The Attack is about an Arab surgeon in Tel Aviv whose wife disappears and is suspected of terrorism. Yet despite its title and setting, this Lebanese film (adapted from an Algerian novel) can be thought of as the antithesis of Zero Dark Thirty. Personal instead of political, and contemplative rather than gripping, it presents both sides of the Arab-Israeli conflict in a tangled web of searing intensity. On the day that Amin (Ali Suliman) is to be recognized for his medical excellence with a prestigious award, his wife, Siham (Reymond Amsalem), leaves to visit her grandfather in the Palestinian territories. “Every time I leave you a part of me dies,” she tells him, and as the story unfolds it is gradually revealed whether Amin’s passion is equal to hers. But he is unquestionably a humanitarian without regard for borders, explaining during his acceptance speech that no one is an enemy when they are lying on his operating table.

The Attack

His neutrality is soon tested when dozens of wounded are brought to the hospital from a suicide bombing. An injured Jewish man refuses to let the Arab doctor operate on him. And just after, Amin is held for questioning by an agent from Shin Ben, the anti-terrorist organization. Though Amin and Siham are nonreligious, they are suspects in the bombing, especially Siham. An officer tells Amin that extremists target women for recruiting because their deaths bring more media attention. After Amin is released, he picks up the trail where the authorities left off, in search of the truth about the woman he was married to for 15 years.

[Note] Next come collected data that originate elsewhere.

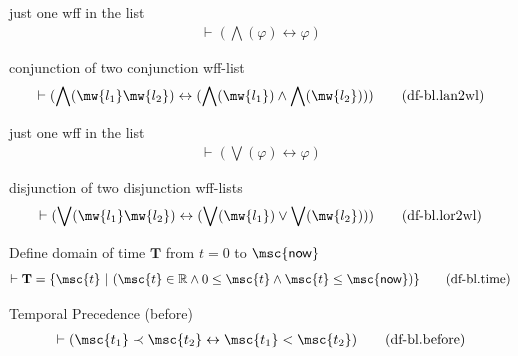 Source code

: 
\begin{metadefinition} just one wff in the list
\begin{align}
\vdash ( \bigwedge( \varphi ) \leftrightarrow \varphi )\label{eq:df-bl.lan1}\tag{df-bl.lan1}
\end{align}
\end{metadefinition}


\begin{metadefinition} conjunction of two conjunction wff-list
\begin{align}
\vdash ( \bigwedge( \mw{l_1} \mw{l_2} ) \leftrightarrow ( \bigwedge( \mw{l_1} ) \wedge \bigwedge( \mw{l_2} ) ) )\label{eq:df-bl.lan2wl}\tag{df-bl.lan2wl}
\end{align}
\end{metadefinition}


\begin{metadefinition} just one wff in the list
\begin{align}
\vdash ( \bigvee( \varphi ) \leftrightarrow \varphi )\label{eq:df-bl.lor1}\tag{df-bl.lor1}
\end{align}
\end{metadefinition}


\begin{metadefinition} disjunction of two disjunction wff-lists
\begin{align}
\vdash ( \bigvee( \mw{l_1} \mw{l_2} ) \leftrightarrow ( \bigvee( \mw{l_1} ) \vee \bigvee( \mw{l_2} ) ) )\label{eq:df-bl.lor2wl}\tag{df-bl.lor2wl}
\end{align}
\end{metadefinition}


\begin{metadefinition} Define domain of time $\mathbf{T}$ from $t = 0$ to $\mathsf{\msc{now}}$
\begin{align}
\vdash \mathbf{T} = \{ \msc{t} ~\vert~ ( \msc{t} \in \mathbb{R} \wedge 0 \le \msc{t} \wedge \msc{t} \le \mathsf{\msc{now}} ) \}\label{eq:df-bl.time}\tag{df-bl.time}
\end{align}
\end{metadefinition}


\begin{metadefinition} Temporal Precedence (before)
\begin{align}
\vdash ( \msc{t_1} \prec \msc{t_2} \leftrightarrow \msc{t_1} < \msc{t_2} )\label{eq:df-bl.before}\tag{df-bl.before}
\end{align}
\end{metadefinition}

As he does, the film weaves in a dialogue about the conflict. Most of Amin’s friends are Jewish, and one especially compassionate friend tells him bluntly, “The attack destroyed the trust of Israel in its Arab citizens.” The Palestinians Amin investigates in the territories—including his own family members—all have different perspectives, some stoically peaceful, some insanely hostile. In the film’s most harrowing conversation, an imam explains how not every martyr is a zealot, and that there are other, inexplicable reasons for why someone may suddenly want to die for a cause.

Director Ziad Doueiri was a longtime camera operator for Quentin Tarantino, though you would never know it from the film’s deliberate pacing and avoidance of action sequences. And as it becomes more involved, the plot may be bewildering to audiences not familiar with recent jihad events. Even so, a quietly devastating performance from Suliman (a standout as the lieutenant in The Kingdom) makes Amin’s interior journey a compelling one, even if the emotional gamut he experiences is almost beyond comprehension.